[RECORDS FOR PROCESSING Boundary: Start]
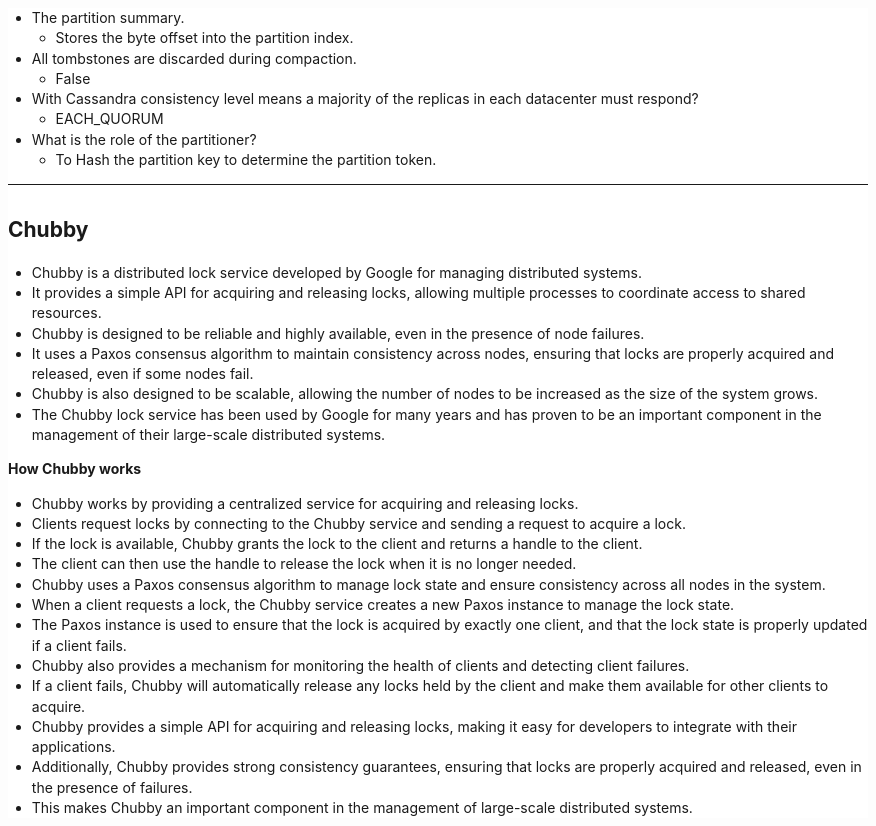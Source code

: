 - The partition summary.
    - Stores the byte offset into the partition index.
- All tombstones are discarded during compaction.
    - False
- With Cassandra consistency level means a majority of the replicas in each datacenter must respond?
    - EACH_QUORUM
- What is the role of the partitioner?
    - To Hash the partition key to determine the partition token.
    
***

## Chubby

- Chubby is a distributed lock service developed by Google for managing distributed systems. 
- It provides a simple API for acquiring and releasing locks, allowing multiple processes to coordinate access to shared 
resources. 
- Chubby is designed to be reliable and highly available, even in the presence of node failures. 
- It uses a Paxos consensus algorithm to maintain consistency across nodes, ensuring that locks are properly acquired 
and released, even if some nodes fail. 
- Chubby is also designed to be scalable, allowing the number of nodes to be increased as the size of the system grows. 
- The Chubby lock service has been used by Google for many years and has proven to be an important component in the 
management of their large-scale distributed systems.

**How Chubby works**

- Chubby works by providing a centralized service for acquiring and releasing locks. 
- Clients request locks by connecting to the Chubby service and sending a request to acquire a lock. 
- If the lock is available, Chubby grants the lock to the client and returns a handle to the client. 
- The client can then use the handle to release the lock when it is no longer needed.
- Chubby uses a Paxos consensus algorithm to manage lock state and ensure consistency across all nodes in the system. 
- When a client requests a lock, the Chubby service creates a new Paxos instance to manage the lock state. 
- The Paxos instance is used to ensure that the lock is acquired by exactly one client, and that the lock state 
is properly updated if a client fails.
- Chubby also provides a mechanism for monitoring the health of clients and detecting client failures. 
- If a client fails, Chubby will automatically release any locks held by the client and make them available for other 
clients to acquire.
- Chubby provides a simple API for acquiring and releasing locks, making it easy for developers to integrate with their 
applications. 
- Additionally, Chubby provides strong consistency guarantees, ensuring that locks are properly acquired and released, 
even in the presence of failures. 
- This makes Chubby an important component in the management of large-scale distributed systems.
[RECORDS FOR PROCESSING Boundary: End]
◆ **PROBLEM TO WORK ON**:
Although the records contain pictures, print only the rest, exactly as written.

◆ **EXERCISE SOLUTION**:
Source code

: - The partition summary.
    - Stores the byte offset into the partition index.
- All tombstones are discarded during compaction.
    - False
- With Cassandra consistency level means a majority of the replicas in each datacenter must respond?
    - EACH_QUORUM
- What is the role of the partitioner?
    - To Hash the partition key to determine the partition token.
    
***

## Chubby

- Chubby is a distributed lock service developed by Google for managing distributed systems. 
- It provides a simple API for acquiring and releasing locks, allowing multiple processes to coordinate access to shared 
resources. 
- Chubby is designed to be reliable and highly available, even in the presence of node failures. 
- It uses a Paxos consensus algorithm to maintain consistency across nodes, ensuring that locks are properly acquired 
and released, even if some nodes fail. 
- Chubby is also designed to be scalable, allowing the number of nodes to be increased as the size of the system grows. 
- The Chubby lock service has been used by Google for many years and has proven to be an important component in the 
management of their large-scale distributed systems.

**How Chubby works**

- Chubby works by providing a centralized service for acquiring and releasing locks. 
- Clients request locks by connecting to the Chubby service and sending a request to acquire a lock. 
- If the lock is available, Chubby grants the lock to the client and returns a handle to the client. 
- The client can then use the handle to release the lock when it is no longer needed.
- Chubby uses a Paxos consensus algorithm to manage lock state and ensure consistency across all nodes in the system. 
- When a client requests a lock, the Chubby service creates a new Paxos instance to manage the lock state. 
- The Paxos instance is used to ensure that the lock is acquired by exactly one client, and that the lock state 
is properly updated if a client fails.
- Chubby also provides a mechanism for monitoring the health of clients and detecting client failures. 
- If a client fails, Chubby will automatically release any locks held by the client and make them available for other 
clients to acquire.
- Chubby provides a simple API for acquiring and releasing locks, making it easy for developers to integrate with their 
applications. 
- Additionally, Chubby provides strong consistency guarantees, ensuring that locks are properly acquired and released, 
even in the presence of failures. 
- This makes Chubby an important component in the management of large-scale distributed systems.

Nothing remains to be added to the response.